Amazon defended the law enforcement use cases for its facial recognition technology Friday in an effort to throw water on fears raised by civil rights activists.
Matt Wood, a leader on the Amazon Web Services machine learning team, published a blog post in response to criticism from the American Civil Liberties Union and other advocacy groups, which have been demanding the company stop selling its Rekognition software to police. In the post, Wood cautions that we “should not throw away the oven because the temperature could be set wrong and burn the pizza.”
Wood expressed skepticism about an experiment the ACLU conducted using Rekognition to compare headshots of the members of Congress with a database of 25,000 mugshots. The test set Rekognition to make matches with an 80 percent confidence rating, according to Amazon. The ACLU says Rekognition incorrectly matched 28 members of Congress to people pictured in arrest photos.
“The false matches were disproportionately of people of color, including six members of the Congressional Black Caucus,” the ACLU said in a blog post.
In Wood’s response, he says Amazon recreated the ACLU experiment comparing photos from members of Congress to a database of 850,000 faces with a 99 percent confidence threshold. Amazon says it saw a 0 percent misidentification rate, “despite the fact that we are comparing against a larger corpus of faces.”
“The default confidence threshold for Rekognition is 80%, which is good for a broad set of general use cases (such as identifying objects, or celebrities on social media), but it’s not the right one for public safety use cases,” Wood wrote. “The 80% confidence threshold used by the ACLU is far too low to ensure the accurate identification of individuals; we would expect to see false positives at this level of confidence.”
Amazon recommends a 99 percent confidence rating for use cases like law enforcement, where accurate facial recognition is critical.
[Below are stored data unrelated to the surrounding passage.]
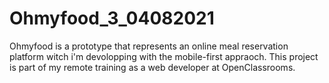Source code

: # Ohmyfood_3_04082021

 Ohmyfood is a prototype that represents an online meal reservation platform witch i'm devolopping with the mobile-first appraoch. This project is part of my remote training as a web developer at OpenClassrooms.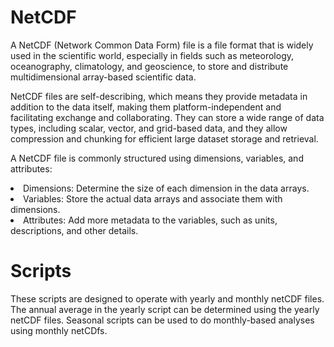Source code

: # NetCDF

<p> A NetCDF (Network Common Data Form) file is a file format that is widely used in the scientific world, especially in fields such as meteorology, oceanography, climatology, and geoscience, to store and distribute multidimensional array-based scientific data.</p>

<p>NetCDF files are self-describing, which means they provide metadata in addition to the data itself, making them platform-independent and facilitating exchange and collaborating. They can store a wide range of data types, including scalar, vector, and grid-based data, and they allow compression and chunking for efficient large dataset storage and retrieval.</p>

<p>A NetCDF file is commonly structured using dimensions, variables, and attributes:</p>

<li> Dimensions: Determine the size of each dimension in the data arrays.</li>
<li>Variables: Store the actual data arrays and associate them with dimensions.</li>
<li>Attributes: Add more metadata to the variables, such as units, descriptions, and other details.</li>

# Scripts

<p>These scripts are designed to operate with yearly and monthly netCDF files. The annual average in the yearly script can be determined using the yearly netCDF files.  Seasonal scripts can be used to do monthly-based analyses using monthly netCDfs.   
</p>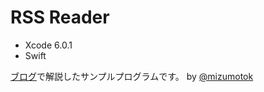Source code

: RSS Reader
=
- Xcode 6.0.1
- Swift

[ブログ](http://blog.andgenie.jp/articles/291)で解説したサンプルプログラムです。
by [@mizumotok](https://twitter.com/mizumotok)
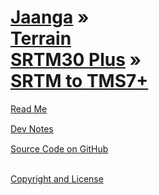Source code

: [Jaanga](../../index.html ) &raquo;<br>[Terrain<br>SRTM30 Plus]( ../index.html ) &raquo;<br>[SRTM to TMS7+]( ./index.html )
===

<div id=rm >
	<a href=JavaScript:displayMD("#readme.md#rm"); >Read Me</a>
</div>

<div id=dn >
	<a href=JavaScript:displayMD("#dev-notes.md#dn"); >Dev Notes</a>
</div>

<i class="fa fa-external-link"></i> [Source Code on GitHub]( https://github.com/jaanga/terrain-srtm30-plus/tree/gh-pages/srtm-to-tms7/ )  
<br>

<i class="fa fa-external-link"></i> [Copyright and License]( https://github.com/jaanga/jaanga.github.io/blob/master/jaanga-copyright-and-mit-license.md )
<style>div { margin: 15px 0; }</style>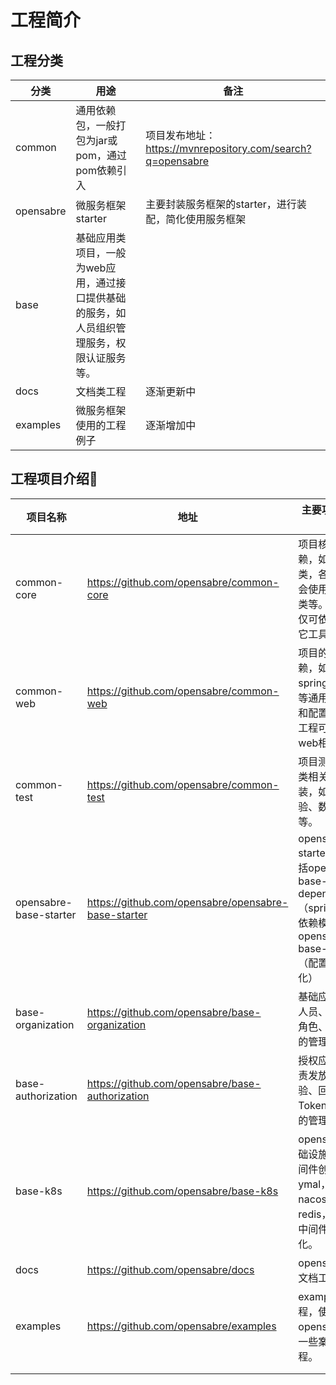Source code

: # 工程简介

## 工程分类

| 分类      | 用途                                             | 备注                                                       |
| -------- | ----------------------------------------------- | ---------------------------------------------------------- |
| common   | 通用依赖包，一般打包为jar或pom，通过pom依赖引入 | 项目发布地址：https://mvnrepository.com/search?q=opensabre |
| opensabre| 微服务框架starter                          | 主要封装服务框架的starter，进行装配，简化使用服务框架            |
| base     | 基础应用类项目，一般为web应用，通过接口提供基础的服务，如人员组织管理服务，权限认证服务等。|                       |
| docs     | 文档类工程                                 | 逐渐更新中                                                 |
| examples | 微服务框架使用的工程例子                     | 逐渐增加中                                                 |

## 工程项目介绍

| 项目名称                 | 地址                                                | 主要功能及用途                                               |
| ---------------------- | --------------------------------------------------- | ------------------------------------------------------------ |
| common-core            | https://github.com/opensabre/common-core            | 项目核心依赖，如一些基类，各项目都会使用的工具类等。该工程仅可依赖于其它工具类。 |
| common-web             | https://github.com/opensabre/common-web             | 项目的web依赖，如spring、web等通用的基类和配置类。该工程可依赖web相关包。 |
| common-test            | https://github.com/opensabre/common-test            | 项目测试工具类相关的封装，如测试校验、数据生成等。           |
| opensabre-base-starter | https://github.com/opensabre/opensabre-base-starter | opensabre starter包，包括opensabre-base-dependencies（springcloud依赖模块）和opensabre-base-starter（配置等初使化） |
| base-organization      | https://github.com/opensabre/base-organization      | 基础应用，如人员、组织、角色、权限等的管理应用。             |
| base-authorization     | https://github.com/opensabre/base-authorization     | 授权应用，负责发放、核验、回收等Token、Client的管理应用。    |
| base-k8s               | https://github.com/opensabre/base-k8s               | opensabre基础设施依赖中间件创建ymal，如nacos，redis，mq等中间件的初使化。 |
| docs                   | https://github.com/opensabre/docs                   | opensabre的文档工程。                                        |
| examples               | https://github.com/opensabre/examples               | examples工程，使用opensabre的一些案例工程。                  |
|                        |                                                     |                                                              |
|                        |                                                     |                                                              |
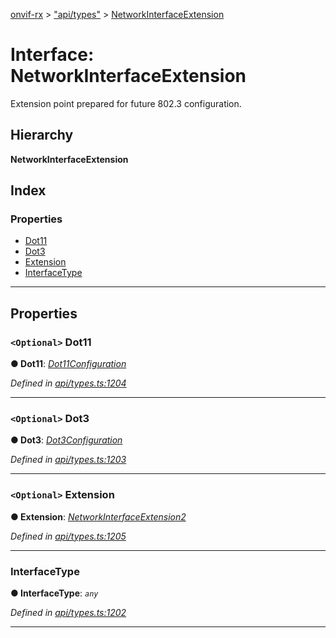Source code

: [onvif-rx](../README.md) > ["api/types"](../modules/_api_types_.md) > [NetworkInterfaceExtension](../interfaces/_api_types_.networkinterfaceextension.md)

# Interface: NetworkInterfaceExtension

Extension point prepared for future 802.3 configuration.

## Hierarchy

**NetworkInterfaceExtension**

## Index

### Properties

* [Dot11](_api_types_.networkinterfaceextension.md#dot11)
* [Dot3](_api_types_.networkinterfaceextension.md#dot3)
* [Extension](_api_types_.networkinterfaceextension.md#extension)
* [InterfaceType](_api_types_.networkinterfaceextension.md#interfacetype)

---

## Properties

<a id="dot11"></a>

### `<Optional>` Dot11

**● Dot11**: *[Dot11Configuration](_api_types_.dot11configuration.md)*

*Defined in [api/types.ts:1204](https://github.com/patrickmichalina/onvif-rx/blob/f117e44/src/api/types.ts#L1204)*

___
<a id="dot3"></a>

### `<Optional>` Dot3

**● Dot3**: *[Dot3Configuration](_api_types_.dot3configuration.md)*

*Defined in [api/types.ts:1203](https://github.com/patrickmichalina/onvif-rx/blob/f117e44/src/api/types.ts#L1203)*

___
<a id="extension"></a>

### `<Optional>` Extension

**● Extension**: *[NetworkInterfaceExtension2](_api_types_.networkinterfaceextension2.md)*

*Defined in [api/types.ts:1205](https://github.com/patrickmichalina/onvif-rx/blob/f117e44/src/api/types.ts#L1205)*

___
<a id="interfacetype"></a>

###  InterfaceType

**● InterfaceType**: *`any`*

*Defined in [api/types.ts:1202](https://github.com/patrickmichalina/onvif-rx/blob/f117e44/src/api/types.ts#L1202)*

___

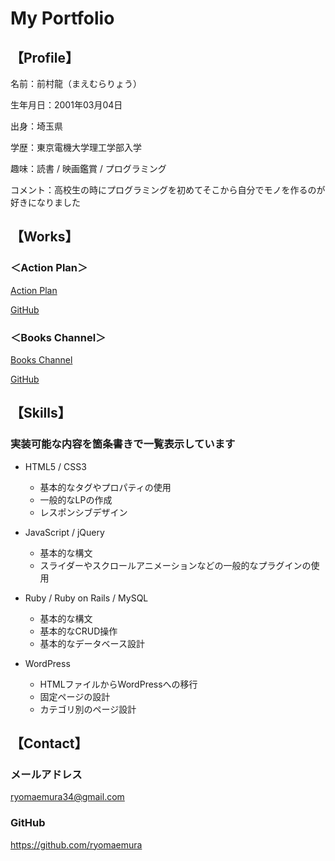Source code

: # My Portfolio

## 【Profile】
名前：前村龍（まえむらりょう）

生年月日：2001年03月04日

出身：埼玉県

学歴：東京電機大学理工学部入学

趣味：読書 / 映画鑑賞 / プログラミング

コメント：高校生の時にプログラミングを初めてそこから自分でモノを作るのが好きになりました

## 【Works】
### ＜Action Plan＞
[Action Plan](http://action-plans.herokuapp.com/)

[GitHub](https://github.com/ryomaemura/action-plan)
### ＜Books Channel＞
[Books Channel](http://books-channel.herokuapp.com/)

[GitHub](https://github.com/ryomaemura/books-channel)

## 【Skills】
### 実装可能な内容を箇条書きで一覧表示しています

- HTML5 / CSS3
  - 基本的なタグやプロパティの使用
  - 一般的なLPの作成
  - レスポンシブデザイン

- JavaScript / jQuery
  - 基本的な構文
  - スライダーやスクロールアニメーションなどの一般的なプラグインの使用

- Ruby / Ruby on Rails / MySQL
  - 基本的な構文
  - 基本的なCRUD操作
  - 基本的なデータベース設計

- WordPress
  - HTMLファイルからWordPressへの移行
  - 固定ページの設計
  - カテゴリ別のページ設計

## 【Contact】
### メールアドレス
ryomaemura34@gmail.com
### GitHub
https://github.com/ryomaemura
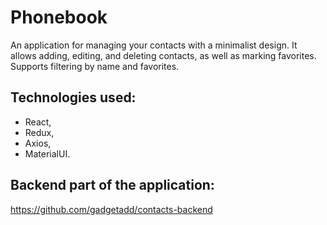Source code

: # Phonebook

An application for managing your contacts with a minimalist design. It allows
adding, editing, and deleting contacts, as well as marking favorites. Supports
filtering by name and favorites.

## Technologies used:

- React,
- Redux,
- Axios,
- MaterialUI.

## Backend part of the application:

https://github.com/gadgetadd/contacts-backend

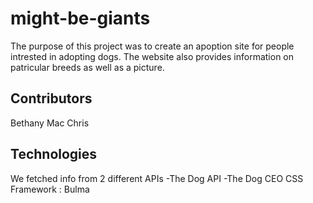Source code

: # might-be-giants

The purpose of this project was to create an apoption site for people intrested in adopting dogs.
The website also provides information on patricular breeds as well as a picture.

## Contributors
Bethany 
Mac
Chris

## Technologies

We fetched info from 2 different APIs 
-The Dog API
-The Dog CEO
CSS Framework : Bulma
An Amazon spokesperson told GeekWire that “Rekognition is almost exclusively used to help narrow the field and allow humans to expeditiously review and consider options using their judgment (and not to make fully autonomous decisions), where it can help find lost children, restrict human trafficking, or prevent crimes.”
Update: The ACLU issued the following statement in response to Amazon’s blog post:
In its five stages of grief over its dangerous face surveillance product, Amazon is clearly stuck at denial. In a matter of 48 hours, Amazon has gone from its own system default of an 80 percent match rate to saying yesterday it should be 95 percent, and then saying today it should be 99 percent. At no time has Amazon taken any responsibility for the very grave impact that their face surveillance product has on real people.
Instead, Amazon is grasping at straws in an attempt to distract from critical civil rights issues. Amazon should take steps to fix the damage its ill-advised face surveillance product may have already caused and to prevent further harm. Amazon should respond to members of Congress. It should disclose every government agency that has already purchased this technology. And it should heed the calls of organizations and its own customers, employees, and shareholders and stop selling face surveillance to the government. The fact that Amazon has refused to address the very real threats its technology poses, let alone take these necessary actions, is further evidence of its disappointing state of denial – and the need for Congress to quickly step in with a moratorium.
The ACLU began sounding the alarm about police use of Rekognition in May, claiming that the technology can amplify racial biases. In June, leaders of various civil and immigrant rights groups delivered 150,000 signatures to Amazon’s Seattle headquarters from people demanding Amazon to stop selling Rekognition to police.